Input records section start

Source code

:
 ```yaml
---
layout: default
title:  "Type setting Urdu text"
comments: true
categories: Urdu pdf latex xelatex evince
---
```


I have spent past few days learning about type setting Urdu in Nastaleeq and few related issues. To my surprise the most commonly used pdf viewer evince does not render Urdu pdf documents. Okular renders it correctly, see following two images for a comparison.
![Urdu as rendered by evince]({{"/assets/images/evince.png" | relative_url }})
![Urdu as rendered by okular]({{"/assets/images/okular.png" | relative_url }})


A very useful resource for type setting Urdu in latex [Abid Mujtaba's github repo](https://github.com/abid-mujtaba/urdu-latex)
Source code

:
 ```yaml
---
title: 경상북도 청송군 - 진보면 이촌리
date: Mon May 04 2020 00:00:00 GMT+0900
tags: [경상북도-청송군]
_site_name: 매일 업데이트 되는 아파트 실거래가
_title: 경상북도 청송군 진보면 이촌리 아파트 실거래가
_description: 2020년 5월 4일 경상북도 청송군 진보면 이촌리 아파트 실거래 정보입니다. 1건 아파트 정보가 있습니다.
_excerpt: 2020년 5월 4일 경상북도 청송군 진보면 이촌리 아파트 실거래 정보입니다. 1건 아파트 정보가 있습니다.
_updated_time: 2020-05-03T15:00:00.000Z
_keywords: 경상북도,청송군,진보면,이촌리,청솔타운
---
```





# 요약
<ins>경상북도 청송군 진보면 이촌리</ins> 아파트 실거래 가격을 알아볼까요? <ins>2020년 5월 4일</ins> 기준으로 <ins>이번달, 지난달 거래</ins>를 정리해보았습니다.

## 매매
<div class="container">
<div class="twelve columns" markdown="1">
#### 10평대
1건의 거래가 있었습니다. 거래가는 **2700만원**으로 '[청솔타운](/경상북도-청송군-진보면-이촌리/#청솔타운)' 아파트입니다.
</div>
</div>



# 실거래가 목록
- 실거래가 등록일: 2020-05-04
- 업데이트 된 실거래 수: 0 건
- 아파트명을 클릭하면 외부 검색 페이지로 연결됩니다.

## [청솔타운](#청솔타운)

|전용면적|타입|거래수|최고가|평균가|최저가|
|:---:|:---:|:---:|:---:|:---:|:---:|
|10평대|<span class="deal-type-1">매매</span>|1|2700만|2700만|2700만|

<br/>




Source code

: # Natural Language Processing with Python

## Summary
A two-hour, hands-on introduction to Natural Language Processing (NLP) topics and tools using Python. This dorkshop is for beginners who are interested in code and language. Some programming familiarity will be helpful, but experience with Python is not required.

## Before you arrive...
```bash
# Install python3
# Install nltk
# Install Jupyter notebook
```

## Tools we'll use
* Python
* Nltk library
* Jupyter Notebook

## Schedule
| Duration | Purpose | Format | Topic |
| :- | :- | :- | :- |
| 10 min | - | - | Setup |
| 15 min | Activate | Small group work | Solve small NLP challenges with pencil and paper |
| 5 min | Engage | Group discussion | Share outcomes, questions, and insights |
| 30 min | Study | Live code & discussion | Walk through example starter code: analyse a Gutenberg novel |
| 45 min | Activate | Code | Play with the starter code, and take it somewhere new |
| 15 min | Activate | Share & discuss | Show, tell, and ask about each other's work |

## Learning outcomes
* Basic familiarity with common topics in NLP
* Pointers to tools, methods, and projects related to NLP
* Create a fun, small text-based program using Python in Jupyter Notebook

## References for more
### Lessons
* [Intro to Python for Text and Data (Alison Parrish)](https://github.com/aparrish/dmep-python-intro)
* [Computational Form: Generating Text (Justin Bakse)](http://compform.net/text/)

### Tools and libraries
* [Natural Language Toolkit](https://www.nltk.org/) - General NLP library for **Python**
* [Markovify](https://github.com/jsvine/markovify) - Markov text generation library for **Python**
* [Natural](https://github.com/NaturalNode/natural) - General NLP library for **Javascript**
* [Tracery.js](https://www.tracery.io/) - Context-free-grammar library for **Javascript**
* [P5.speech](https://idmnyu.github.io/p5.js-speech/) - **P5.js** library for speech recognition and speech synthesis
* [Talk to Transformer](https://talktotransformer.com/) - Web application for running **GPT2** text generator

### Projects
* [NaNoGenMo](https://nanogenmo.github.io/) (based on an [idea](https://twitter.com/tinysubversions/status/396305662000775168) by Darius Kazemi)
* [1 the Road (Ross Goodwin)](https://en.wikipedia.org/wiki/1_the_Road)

Input records section end

Work item
Only the lines of the data holding the string "General" are wanted; copy each of them.

Completed exercise
* [Natural Language Toolkit](https://www.nltk.org/) - General NLP library for **Python**
* [Natural](https://github.com/NaturalNode/natural) - General NLP library for **Javascript**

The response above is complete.